Just shout if you need something.

It’s 2030 and I’m somewhere in Nevada. That’s not terribly surprising as I can see cactus and rolling waves of sand glide by through the bus windows. Having no context for my current situation beyond that, I set out to familiarize myself with the team. Unfortunately for the main character, Pax, my first interaction is an argument.

Once considered my sister, Ziggy is struggling with Pax’s sudden disappearance and equally unsettling reemergence in her life. Ziggy isn’t able to process the emotional hurt, so the conversation turns to choosing to run away from the games invasive big bad — an oppressive force called Justice.

The other crew members seem more welcoming. Theo, the fatherly figure and hacker, knits quietly as they travel to the next location. Sai, an artist whose braids look like brushes dipped in purple paint, is the group’s muscle. And the sleeping Roam is stretched out in the back seat.

Lying on a table is a comic book that runs me through some of the team’s past events and choices. It helps catch me up on the details and gets me questioning where the other branching paths would have led, but doesn’t tell me much more than I already knew.

The map next to it moves me from the past to the future. Interacting with it triggers an overview map of an alternate reality United States. The places have unfamiliar names, but it’s clear the group started out in California and hope to make it to “The Promised Land” that is Nova Scotia. But that’s still far away.

My immediate plan revolve around a service station — a place to quickly fill up on fuel and food. However, stepping off the bus, our robotic driver hits the gas and leaves most of the party stranded in the middle of nowhere. Roam — sleeping peacefully — is still in the back seat. And now I need to figure out how to find them and get our transportation back.

I check around the neglected building and discover various interactions that allow me to call on the aid of my companions. A back door labeled employees only prompts buttons to call on either Sai or Theo — depending on whether I want to break down the door or crack it open by more technological means. But I pass this by for the moment to go into the building to see what more informermation I can find.

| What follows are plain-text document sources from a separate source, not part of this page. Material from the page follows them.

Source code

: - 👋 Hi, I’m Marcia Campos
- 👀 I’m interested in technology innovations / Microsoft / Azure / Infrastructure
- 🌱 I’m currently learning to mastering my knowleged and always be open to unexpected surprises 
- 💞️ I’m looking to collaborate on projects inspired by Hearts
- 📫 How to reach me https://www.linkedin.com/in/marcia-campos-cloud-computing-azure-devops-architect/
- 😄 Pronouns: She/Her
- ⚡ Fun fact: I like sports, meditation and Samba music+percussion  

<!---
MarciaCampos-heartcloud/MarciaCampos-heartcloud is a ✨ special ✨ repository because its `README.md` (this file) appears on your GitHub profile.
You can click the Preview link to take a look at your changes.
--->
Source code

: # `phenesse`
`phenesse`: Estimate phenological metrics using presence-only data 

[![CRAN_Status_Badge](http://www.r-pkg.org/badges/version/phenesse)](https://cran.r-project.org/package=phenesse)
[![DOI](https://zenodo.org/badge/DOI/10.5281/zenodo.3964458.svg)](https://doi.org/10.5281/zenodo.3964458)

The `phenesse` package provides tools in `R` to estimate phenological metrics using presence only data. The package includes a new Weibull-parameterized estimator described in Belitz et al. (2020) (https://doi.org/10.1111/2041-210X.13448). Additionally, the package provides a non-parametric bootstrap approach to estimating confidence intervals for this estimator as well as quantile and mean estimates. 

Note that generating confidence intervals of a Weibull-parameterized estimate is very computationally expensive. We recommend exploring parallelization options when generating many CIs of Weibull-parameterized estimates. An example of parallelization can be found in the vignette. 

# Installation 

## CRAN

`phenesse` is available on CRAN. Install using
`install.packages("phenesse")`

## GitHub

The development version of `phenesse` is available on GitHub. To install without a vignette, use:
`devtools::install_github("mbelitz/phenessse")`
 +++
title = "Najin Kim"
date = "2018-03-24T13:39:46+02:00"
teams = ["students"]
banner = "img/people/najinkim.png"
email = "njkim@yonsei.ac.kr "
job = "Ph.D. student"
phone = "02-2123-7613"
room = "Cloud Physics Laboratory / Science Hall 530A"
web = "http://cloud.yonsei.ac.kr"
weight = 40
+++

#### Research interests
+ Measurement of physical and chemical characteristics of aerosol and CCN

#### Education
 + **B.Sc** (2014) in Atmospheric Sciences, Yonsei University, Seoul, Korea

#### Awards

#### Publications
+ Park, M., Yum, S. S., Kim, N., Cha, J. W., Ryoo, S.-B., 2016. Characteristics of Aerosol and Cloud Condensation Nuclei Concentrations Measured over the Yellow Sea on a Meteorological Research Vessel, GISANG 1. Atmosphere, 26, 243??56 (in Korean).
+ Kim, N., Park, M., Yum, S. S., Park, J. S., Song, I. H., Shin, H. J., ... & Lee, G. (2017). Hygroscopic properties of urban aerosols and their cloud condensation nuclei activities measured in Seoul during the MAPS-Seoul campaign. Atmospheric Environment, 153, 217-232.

The extra information I glean from the station’s robot employee gives me two possible ways out of this situation. I can either attempt to signal a horde of bikers by setting a fire where they normally hang out or fix up (and then steal) a car looked away in the garage.

While exploring the environment in a patently adventure-like way, I discover sound echoes, which the game urges me to capture with a device on my hip. At first, I’m totally clueless way I’m working through a minigame to record these echoes, but the purpose soon becomes clear.

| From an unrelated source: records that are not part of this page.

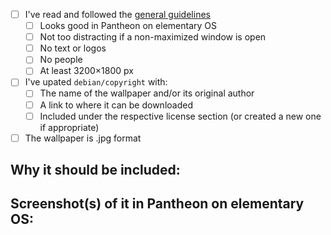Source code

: - [ ] I've read and followed the [general guidelines](https://github.com/elementary/wallpapers#general-wallpaper-guidelines)
  - [ ] Looks good in Pantheon on elementary OS
  - [ ] Not too distracting if a non-maximized window is open
  - [ ] No text or logos
  - [ ] No people
  - [ ] At least 3200×1800 px
- [ ] I've upated `debian/copyright` with:
  - [ ] The name of the wallpaper and/or its original author
  - [ ] A link to where it can be downloaded
  - [ ] Included under the respective license section (or created a new one if appropriate)
- [ ] The wallpaper is .jpg format

## Why it should be included:



## Screenshot(s) of it in Pantheon on elementary OS:


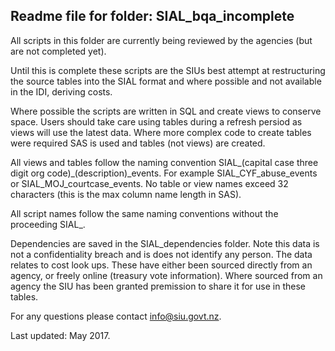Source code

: ## Readme file for folder: SIAL_bqa_incomplete

All scripts in this folder are currently being reviewed by the agencies (but are not completed yet).

Until this is complete these scripts are the SIUs best attempt at restructuring the source 
tables into the SIAL format and where possible and not available in the IDI, deriving costs.

Where possible the scripts are written in SQL and create views to conserve space. 
Users should take care using tables during a refresh persiod as views will use the latest data.
Where more complex code to create tables were required SAS is used and tables (not views) are created.

All views and tables follow the naming convention SIAL_(capital case three digit org code)_(description)_events. 
For example SIAL_CYF_abuse_events or SIAL_MOJ_courtcase_events. No table or view names exceed 32 characters 
(this is the max column name length in SAS).

All script names follow the same naming conventions without the proceeding SIAL_.

Dependencies are saved in the SIAL_dependencies folder. Note this data is not a confidentiality breach and
is does not identify any person. The data relates to cost look ups. These have either been sourced directly 
from an agency, or freely online (treasury vote information). Where sourced from an agency the SIU has been
granted premission to share it for use in these tables.

For any questions please contact info@siu.govt.nz.

Last updated: May 2017.
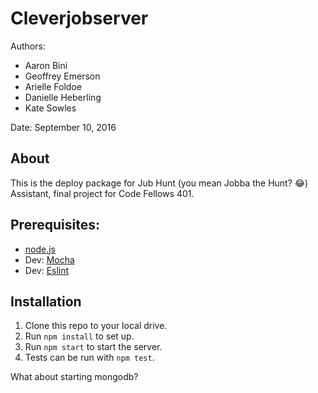 # Cleverjobserver

Authors: 

- Aaron Bini
- Geoffrey Emerson
- Arielle Foldoe
- Danielle Heberling
- Kate Sowles

Date: September 10, 2016  

## About

This is the deploy package for Jub Hunt (you mean Jobba the Hunt? 😂) Assistant, final project for Code Fellows 401.

## Prerequisites:
* [node.js](https://nodejs.org/en/)
* Dev: [Mocha](https://mochajs.org/)
* Dev: [Eslint](http://eslint.org/)

## Installation

1. Clone this repo to your local drive.
1. Run `npm install` to set up.
1. Run `npm start` to start the server.
1. Tests can be run with `npm test`.

What about starting mongodb?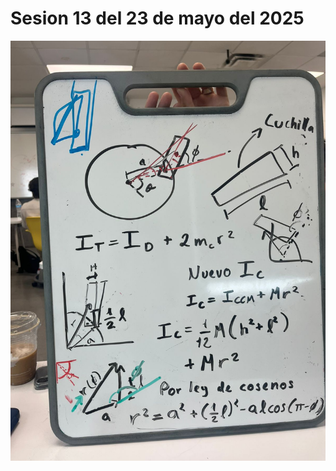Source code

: # Sesion 13 del 23 de mayo del 2025


![foto](https://github.com/Vizuet775/Reto-determin-sticos/blob/main/Bitacora/Fotos/23Mayo2025.jpeg)
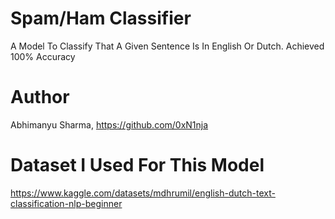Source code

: # Spam/Ham Classifier
A Model To Classify That A Given Sentence Is In English Or Dutch. Achieved 100% Accuracy
# Author
Abhimanyu Sharma, https://github.com/0xN1nja
# Dataset I Used For This Model
https://www.kaggle.com/datasets/mdhrumil/english-dutch-text-classification-nlp-beginner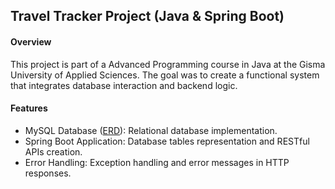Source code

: ## Travel Tracker Project (Java & Spring Boot)

#### Overview
This project is part of a Advanced Programming course in Java at the Gisma University of Applied Sciences. The goal was to create a functional system that integrates database interaction and backend logic.

#### Features
   * MySQL Database ([ERD](https://github.com/vkislinskii/m604_programming_travel_tracker/blob/main/mysql_erd.JPG)): Relational database implementation.
   * Spring Boot Application: Database tables representation and RESTful APIs creation.
   * Error Handling: Exception handling and error messages in HTTP responses.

When I catch a specified number, I learn a new word that my unusual powers allow me to wield as a weapon. This environment’s word is HOAX. It allows me to trick people into doing what I want — in combat and outside of it. This is how the game cleverly bridges the gap between adventure and action.

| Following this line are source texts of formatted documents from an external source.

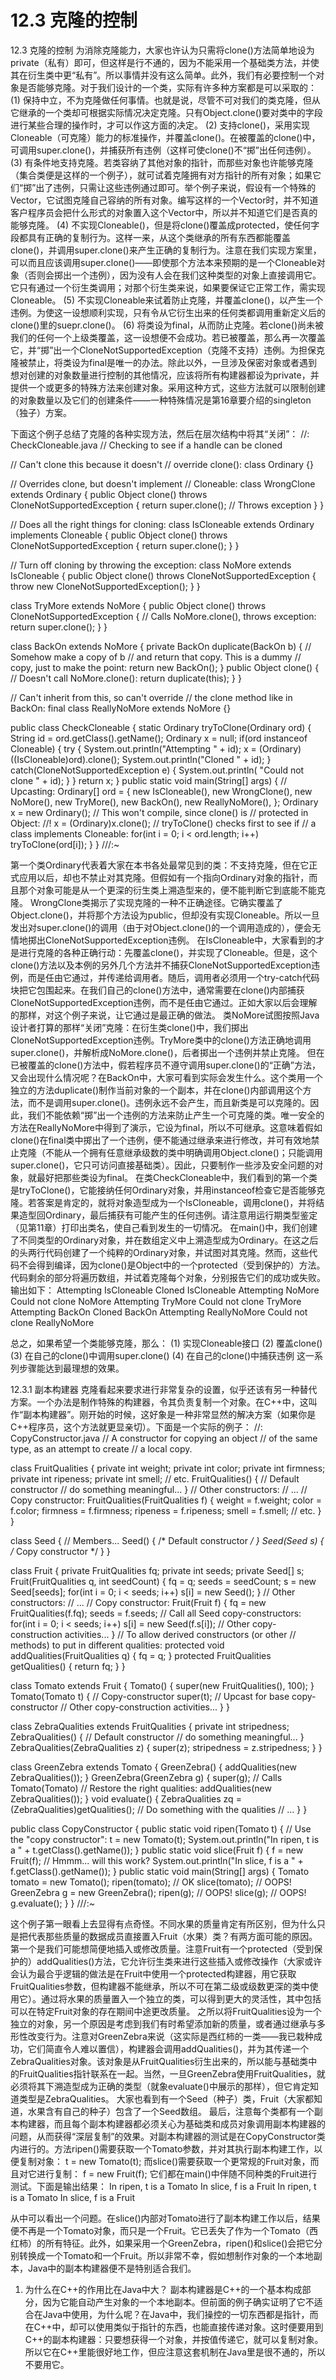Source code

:# 12.3 克隆的控制


12.3 克隆的控制
为消除克隆能力，大家也许认为只需将clone()方法简单地设为private（私有）即可，但这样是行不通的，因为不能采用一个基础类方法，并使其在衍生类中更“私有”。所以事情并没有这么简单。此外，我们有必要控制一个对象是否能够克隆。对于我们设计的一个类，实际有许多种方案都是可以采取的：
(1) 保持中立，不为克隆做任何事情。也就是说，尽管不可对我们的类克隆，但从它继承的一个类却可根据实际情况决定克隆。只有Object.clone()要对类中的字段进行某些合理的操作时，才可以作这方面的决定。
(2) 支持clone()，采用实现Cloneable（可克隆）能力的标准操作，并覆盖clone()。在被覆盖的clone()中，可调用super.clone()，并捕获所有违例（这样可使clone()不“掷”出任何违例）。
(3) 有条件地支持克隆。若类容纳了其他对象的指针，而那些对象也许能够克隆（集合类便是这样的一个例子），就可试着克隆拥有对方指针的所有对象；如果它们“掷”出了违例，只需让这些违例通过即可。举个例子来说，假设有一个特殊的Vector，它试图克隆自己容纳的所有对象。编写这样的一个Vector时，并不知道客户程序员会把什么形式的对象置入这个Vector中，所以并不知道它们是否真的能够克隆。
(4) 不实现Cloneable()，但是将clone()覆盖成protected，使任何字段都具有正确的复制行为。这样一来，从这个类继承的所有东西都能覆盖clone()，并调用super.clone()来产生正确的复制行为。注意在我们实现方案里，可以而且应该调用super.clone()——即使那个方法本来预期的是一个Cloneable对象（否则会掷出一个违例），因为没有人会在我们这种类型的对象上直接调用它。它只有通过一个衍生类调用；对那个衍生类来说，如果要保证它正常工作，需实现Cloneable。
(5) 不实现Cloneable来试着防止克隆，并覆盖clone()，以产生一个违例。为使这一设想顺利实现，只有令从它衍生出来的任何类都调用重新定义后的clone()里的suepr.clone()。
(6) 将类设为final，从而防止克隆。若clone()尚未被我们的任何一个上级类覆盖，这一设想便不会成功。若已被覆盖，那么再一次覆盖它，并“掷”出一个CloneNotSupportedException（克隆不支持）违例。为担保克隆被禁止，将类设为final是唯一的办法。除此以外，一旦涉及保密对象或者遇到想对创建的对象数量进行控制的其他情况，应该将所有构建器都设为private，并提供一个或更多的特殊方法来创建对象。采用这种方式，这些方法就可以限制创建的对象数量以及它们的创建条件——一种特殊情况是第16章要介绍的singleton（独子）方案。

下面这个例子总结了克隆的各种实现方法，然后在层次结构中将其“关闭”：
//: CheckCloneable.java
// Checking to see if a handle can be cloned

// Can't clone this because it doesn't
// override clone():
class Ordinary {}

// Overrides clone, but doesn't implement
// Cloneable:
class WrongClone extends Ordinary {
  public Object clone()
      throws CloneNotSupportedException {
    return super.clone(); // Throws exception
  }
}

// Does all the right things for cloning:
class IsCloneable extends Ordinary 
    implements Cloneable {
  public Object clone() 
      throws CloneNotSupportedException {
    return super.clone();
  }
}

// Turn off cloning by throwing the exception:
class NoMore extends IsCloneable {
  public Object clone() 
      throws CloneNotSupportedException {
    throw new CloneNotSupportedException();
  }
}

class TryMore extends NoMore {
  public Object clone() 
      throws CloneNotSupportedException {
    // Calls NoMore.clone(), throws exception:
    return super.clone();
  }
}

class BackOn extends NoMore {
  private BackOn duplicate(BackOn b) {
    // Somehow make a copy of b
    // and return that copy. This is a dummy
    // copy, just to make the point:
    return new BackOn();
  }
  public Object clone() {
    // Doesn't call NoMore.clone():
    return duplicate(this);
  }
}

// Can't inherit from this, so can't override
// the clone method like in BackOn:
final class ReallyNoMore extends NoMore {}

public class CheckCloneable {
  static Ordinary tryToClone(Ordinary ord) {
    String id = ord.getClass().getName();
    Ordinary x = null;
    if(ord instanceof Cloneable) {
      try {
        System.out.println("Attempting " + id);
        x = (Ordinary)((IsCloneable)ord).clone();
        System.out.println("Cloned " + id);
      } catch(CloneNotSupportedException e) {
        System.out.println(
          "Could not clone " + id);
      }
    }
    return x;
  }
  public static void main(String[] args) {
    // Upcasting:
    Ordinary[] ord = { 
      new IsCloneable(),
      new WrongClone(),
      new NoMore(),
      new TryMore(),
      new BackOn(),
      new ReallyNoMore(),
    };
    Ordinary x = new Ordinary();
    // This won't compile, since clone() is
    // protected in Object:
    //! x = (Ordinary)x.clone();
    // tryToClone() checks first to see if
    // a class implements Cloneable:
    for(int i = 0; i < ord.length; i++)
      tryToClone(ord[i]);
  }
} ///:~

第一个类Ordinary代表着大家在本书各处最常见到的类：不支持克隆，但在它正式应用以后，却也不禁止对其克隆。但假如有一个指向Ordinary对象的指针，而且那个对象可能是从一个更深的衍生类上溯造型来的，便不能判断它到底能不能克隆。
WrongClone类揭示了实现克隆的一种不正确途径。它确实覆盖了Object.clone()，并将那个方法设为public，但却没有实现Cloneable。所以一旦发出对super.clone()的调用（由于对Object.clone()的一个调用造成的），便会无情地掷出CloneNotSupportedException违例。
在IsCloneable中，大家看到的才是进行克隆的各种正确行动：先覆盖clone()，并实现了Cloneable。但是，这个clone()方法以及本例的另外几个方法并不捕获CloneNotSupportedException违例，而是任由它通过，并传递给调用者。随后，调用者必须用一个try-catch代码块把它包围起来。在我们自己的clone()方法中，通常需要在clone()内部捕获CloneNotSupportedException违例，而不是任由它通过。正如大家以后会理解的那样，对这个例子来说，让它通过是最正确的做法。
类NoMore试图按照Java设计者打算的那样“关闭”克隆：在衍生类clone()中，我们掷出CloneNotSupportedException违例。TryMore类中的clone()方法正确地调用super.clone()，并解析成NoMore.clone()，后者掷出一个违例并禁止克隆。
但在已被覆盖的clone()方法中，假若程序员不遵守调用super.clone()的“正确”方法，又会出现什么情况呢？在BackOn中，大家可看到实际会发生什么。这个类用一个独立的方法duplicate()制作当前对象的一个副本，并在clone()内部调用这个方法，而不是调用super.clone()。违例永远不会产生，而且新类是可以克隆的。因此，我们不能依赖“掷”出一个违例的方法来防止产生一个可克隆的类。唯一安全的方法在ReallyNoMore中得到了演示，它设为final，所以不可继承。这意味着假如clone()在final类中掷出了一个违例，便不能通过继承来进行修改，并可有效地禁止克隆（不能从一个拥有任意继承级数的类中明确调用Object.clone()；只能调用super.clone()，它只可访问直接基础类）。因此，只要制作一些涉及安全问题的对象，就最好把那些类设为final。
在类CheckCloneable中，我们看到的第一个类是tryToClone()，它能接纳任何Ordinary对象，并用instanceof检查它是否能够克隆。若答案是肯定的，就将对象造型成为一个IsCloneable，调用clone()，并将结果造型回Ordinary，最后捕获有可能产生的任何违例。请注意用运行期类型鉴定（见第11章）打印出类名，使自己看到发生的一切情况。
在main()中，我们创建了不同类型的Ordinary对象，并在数组定义中上溯造型成为Ordinary。在这之后的头两行代码创建了一个纯粹的Ordinary对象，并试图对其克隆。然而，这些代码不会得到编译，因为clone()是Object中的一个protected（受到保护的）方法。代码剩余的部分将遍历数组，并试着克隆每个对象，分别报告它们的成功或失败。输出如下：
Attempting IsCloneable
Cloned IsCloneable
Attempting NoMore
Could not clone NoMore
Attempting TryMore
Could not clone TryMore
Attempting BackOn
Cloned BackOn
Attempting ReallyNoMore
Could not clone ReallyNoMore

总之，如果希望一个类能够克隆，那么：
(1) 实现Cloneable接口
(2) 覆盖clone()
(3) 在自己的clone()中调用super.clone()
(4) 在自己的clone()中捕获违例
这一系列步骤能达到最理想的效果。

12.3.1 副本构建器
克隆看起来要求进行非常复杂的设置，似乎还该有另一种替代方案。一个办法是制作特殊的构建器，令其负责复制一个对象。在C++中，这叫作“副本构建器”。刚开始的时候，这好象是一种非常显然的解决方案（如果你是C++程序员，这个方法就更显亲切）。下面是一个实际的例子：
//: CopyConstructor.java
// A constructor for copying an object
// of the same type, as an attempt to create
// a local copy.

class FruitQualities {
  private int weight;
  private int color;
  private int firmness;
  private int ripeness;
  private int smell;
  // etc.
  FruitQualities() { // Default constructor
    // do something meaningful...
  }
  // Other constructors:
  // ...
  // Copy constructor:
  FruitQualities(FruitQualities f) {
    weight = f.weight;
    color = f.color;
    firmness = f.firmness;
    ripeness = f.ripeness;
    smell = f.smell;
    // etc.
  }
}

class Seed {
  // Members...
  Seed() { /* Default constructor */ }
  Seed(Seed s) { /* Copy constructor */ }
}

class Fruit {
  private FruitQualities fq;
  private int seeds;
  private Seed[] s;
  Fruit(FruitQualities q, int seedCount) { 
    fq = q;
    seeds = seedCount;
    s = new Seed[seeds];
    for(int i = 0; i < seeds; i++)
      s[i] = new Seed();
  }
  // Other constructors:
  // ...
  // Copy constructor:
  Fruit(Fruit f) {
    fq = new FruitQualities(f.fq);
    seeds = f.seeds;
    // Call all Seed copy-constructors:
    for(int i = 0; i < seeds; i++)
      s[i] = new Seed(f.s[i]);
    // Other copy-construction activities...
  }
  // To allow derived constructors (or other 
  // methods) to put in different qualities:
  protected void addQualities(FruitQualities q) {
    fq = q;
  }
  protected FruitQualities getQualities() {
    return fq;
  }
}

class Tomato extends Fruit {
  Tomato() {
    super(new FruitQualities(), 100);
  }
  Tomato(Tomato t) { // Copy-constructor
    super(t); // Upcast for base copy-constructor
    // Other copy-construction activities...
  }
}

class ZebraQualities extends FruitQualities {
  private int stripedness;
  ZebraQualities() { // Default constructor
    // do something meaningful...
  }
  ZebraQualities(ZebraQualities z) {
    super(z);
    stripedness = z.stripedness;
  }
}

class GreenZebra extends Tomato {
  GreenZebra() {
    addQualities(new ZebraQualities());
  }
  GreenZebra(GreenZebra g) {
    super(g); // Calls Tomato(Tomato)
    // Restore the right qualities:
    addQualities(new ZebraQualities());
  }
  void evaluate() {
    ZebraQualities zq = 
      (ZebraQualities)getQualities();
    // Do something with the qualities
    // ...
  }
}

public class CopyConstructor {
  public static void ripen(Tomato t) {
    // Use the "copy constructor":
    t = new Tomato(t); 
    System.out.println("In ripen, t is a " +
      t.getClass().getName());
  }
  public static void slice(Fruit f) {
    f = new Fruit(f); // Hmmm... will this work?
    System.out.println("In slice, f is a " +
      f.getClass().getName());
  }
  public static void main(String[] args) {
    Tomato tomato = new Tomato();
    ripen(tomato); // OK
    slice(tomato); // OOPS!
    GreenZebra g = new GreenZebra();
    ripen(g); // OOPS!
    slice(g); // OOPS!
    g.evaluate();
  }
} ///:~

这个例子第一眼看上去显得有点奇怪。不同水果的质量肯定有所区别，但为什么只是把代表那些质量的数据成员直接置入Fruit（水果）类？有两方面可能的原因。第一个是我们可能想简便地插入或修改质量。注意Fruit有一个protected（受到保护的）addQualities()方法，它允许衍生类来进行这些插入或修改操作（大家或许会认为最合乎逻辑的做法是在Fruit中使用一个protected构建器，用它获取FruitQualities参数，但构建器不能继承，所以不可在第二级或级数更深的类中使用它）。通过将水果的质量置入一个独立的类，可以得到更大的灵活性，其中包括可以在特定Fruit对象的存在期间中途更改质量。
之所以将FruitQualities设为一个独立的对象，另一个原因是考虑到我们有时希望添加新的质量，或者通过继承与多形性改变行为。注意对GreenZebra来说（这实际是西红柿的一类——我已栽种成功，它们简直令人难以置信），构建器会调用addQualities()，并为其传递一个ZebraQualities对象。该对象是从FruitQualities衍生出来的，所以能与基础类中的FruitQualities指针联系在一起。当然，一旦GreenZebra使用FruitQualities，就必须将其下溯造型成为正确的类型（就象evaluate()中展示的那样），但它肯定知道类型是ZebraQualities。
大家也看到有一个Seed（种子）类，Fruit（大家都知道，水果含有自己的种子）包含了一个Seed数组。
最后，注意每个类都有一个副本构建器，而且每个副本构建器都必须关心为基础类和成员对象调用副本构建器的问题，从而获得“深层复制”的效果。对副本构建器的测试是在CopyConstructor类内进行的。方法ripen()需要获取一个Tomato参数，并对其执行副本构建工作，以便复制对象：
t = new Tomato(t);
而slice()需要获取一个更常规的Fruit对象，而且对它进行复制：
f = new Fruit(f);
它们都在main()中伴随不同种类的Fruit进行测试。下面是输出结果：
In ripen, t is a Tomato
In slice, f is a Fruit
In ripen, t is a Tomato
In slice, f is a Fruit

从中可以看出一个问题。在slice()内部对Tomato进行了副本构建工作以后，结果便不再是一个Tomato对象，而只是一个Fruit。它已丢失了作为一个Tomato（西红柿）的所有特征。此外，如果采用一个GreenZebra，ripen()和slice()会把它分别转换成一个Tomato和一个Fruit。所以非常不幸，假如想制作对象的一个本地副本，Java中的副本构建器便不是特别适合我们。

1. 为什么在C++的作用比在Java中大？
副本构建器是C++的一个基本构成部分，因为它能自动产生对象的一个本地副本。但前面的例子确实证明了它不适合在Java中使用，为什么呢？在Java中，我们操控的一切东西都是指针，而在C++中，却可以使用类似于指针的东西，也能直接传递对象。这时便要用到C++的副本构建器：只要想获得一个对象，并按值传递它，就可以复制对象。所以它在C++里能很好地工作，但应注意这套机制在Java里是很不通的，所以不要用它。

I don’t get to put this new spoken weapon to use until much later in the demo, after breaking into a secret Justice faculty/school and finding a new friend named Eli. Eli is a charismatic warrior who’s returned to his former institution for personal reasons. Like the rest of the game’s characters so far, Eli acts and speaks like a real human with understandable motives and conflicting loyalties. The addition makes the already engaging group even more compelling.

Combat is not my favorite part of the experience. It is easy to catch on to, with basic attacks, blocks, and throws backed up by my shouting abilities. These last take a moment to power up, but are fun to unleash. I could convince hostile combatants to fight for me rather than against me. I could freeze them in place. And I could push them out of my way. This and a visually bombastic combo I could trigger with Ziggy kept my attention focused on the fighting, though not enough that I giddly jumped into combat.

I walked away from my time with Dustborn eager to unravel more of its secrets and to see this group of misfits — which I’m already beginning to care for — safely to the end of their journey. The bus is scheduled to pick players up August 20, so be sure to be ready.